La nave puede transportar más de 75 aeronaves, incluyendo cazas F/A-18E Super Hornet, aviones de alerta temprana E-2D Hawkeye y helicópteros MH-60 Seahawk. Esta capacidad la convierte en una verdadera base aérea flotante capaz de proyectar fuerza en cualquier punto del planeta.

Misiones nocturnas y entrenamientos de combate

Durante su estancia en el Mediterráneo, el Gerald R. Ford ha ejecutado misiones de entrenamiento nocturno. En estas maniobras, los cazas despegan y aterrizan bajo condiciones de visibilidad reducida, simulando escenarios de combate real. Las operaciones son supervisadas desde la cubierta por personal especializado, como la contramaestre de aviación Sammie Smith, quien coordina cada movimiento con precisión milimétrica.

Una defensa integrada frente a amenazas múltiples

Además de su capacidad ofensiva, el buque incorpora sistemas de defensa de última generación, como los misiles SeaSparrow Evolved RIM-162, RIM-116, Phalanx CIWS y ametralladoras Mk 38. Todo ello está asistido por el radar AN/SPY-6, que ofrece vigilancia tridimensional y detección avanzada de objetivos aéreos y navales.

Proyección global y futuro estratégico

La clase Ford se completará con al menos diez buques, entre ellos el USS John F. Kennedy (previsto para 2027) y el USS Enterprise (esperado para 2029). Cada uno estará impulsado por dos reactores nucleares Bechtel A1B, lo que elimina la necesidad de repostaje y amplía su autonomía operativa.

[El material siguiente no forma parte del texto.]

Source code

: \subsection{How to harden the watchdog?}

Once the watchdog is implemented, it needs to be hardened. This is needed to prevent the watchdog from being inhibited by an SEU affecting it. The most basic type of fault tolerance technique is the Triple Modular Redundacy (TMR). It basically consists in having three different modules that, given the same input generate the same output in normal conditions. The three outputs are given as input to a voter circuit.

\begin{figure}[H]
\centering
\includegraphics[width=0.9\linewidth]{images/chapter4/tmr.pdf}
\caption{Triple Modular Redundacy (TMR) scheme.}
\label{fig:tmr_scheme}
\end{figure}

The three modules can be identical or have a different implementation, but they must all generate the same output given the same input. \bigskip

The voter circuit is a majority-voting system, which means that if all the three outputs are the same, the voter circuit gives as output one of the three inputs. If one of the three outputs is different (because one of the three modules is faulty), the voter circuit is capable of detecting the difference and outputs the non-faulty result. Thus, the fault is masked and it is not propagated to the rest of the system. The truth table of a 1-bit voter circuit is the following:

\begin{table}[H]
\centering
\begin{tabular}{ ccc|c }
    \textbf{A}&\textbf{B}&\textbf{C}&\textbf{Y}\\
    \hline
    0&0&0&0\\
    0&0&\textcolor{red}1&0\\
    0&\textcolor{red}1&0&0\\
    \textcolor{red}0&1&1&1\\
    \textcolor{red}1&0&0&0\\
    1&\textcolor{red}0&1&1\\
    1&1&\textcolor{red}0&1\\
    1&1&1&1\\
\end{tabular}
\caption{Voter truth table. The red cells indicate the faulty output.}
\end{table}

Más allá de su potencia bruta, este despliegue envía un mensaje claro: Estados Unidos mantiene su compromiso con la estabilidad regional y la defensa de sus aliados. En un contexto de tensiones geopolíticas crecientes, el Gerald R. Ford actúa como símbolo flotante del equilibrio estratégico global.

Un coloso que redefine la guerra naval

La combinación de tamaño, innovación tecnológica y capacidad de combate convierten al Gerald R. Ford en una plataforma sin igual. Su presencia en el Mediterráneo no solo responde a necesidades tácticas, sino también a la intención de mantener la hegemonía marítima frente a potencias emergentes.

Este despliegue es una pieza clave del puzzle militar internacional en 2025, año en el que las grandes potencias reajustan sus posiciones en un tablero cada vez más impredecible. El portaaviones estadounidense lo deja claro: quien domina los mares, domina el escenario global.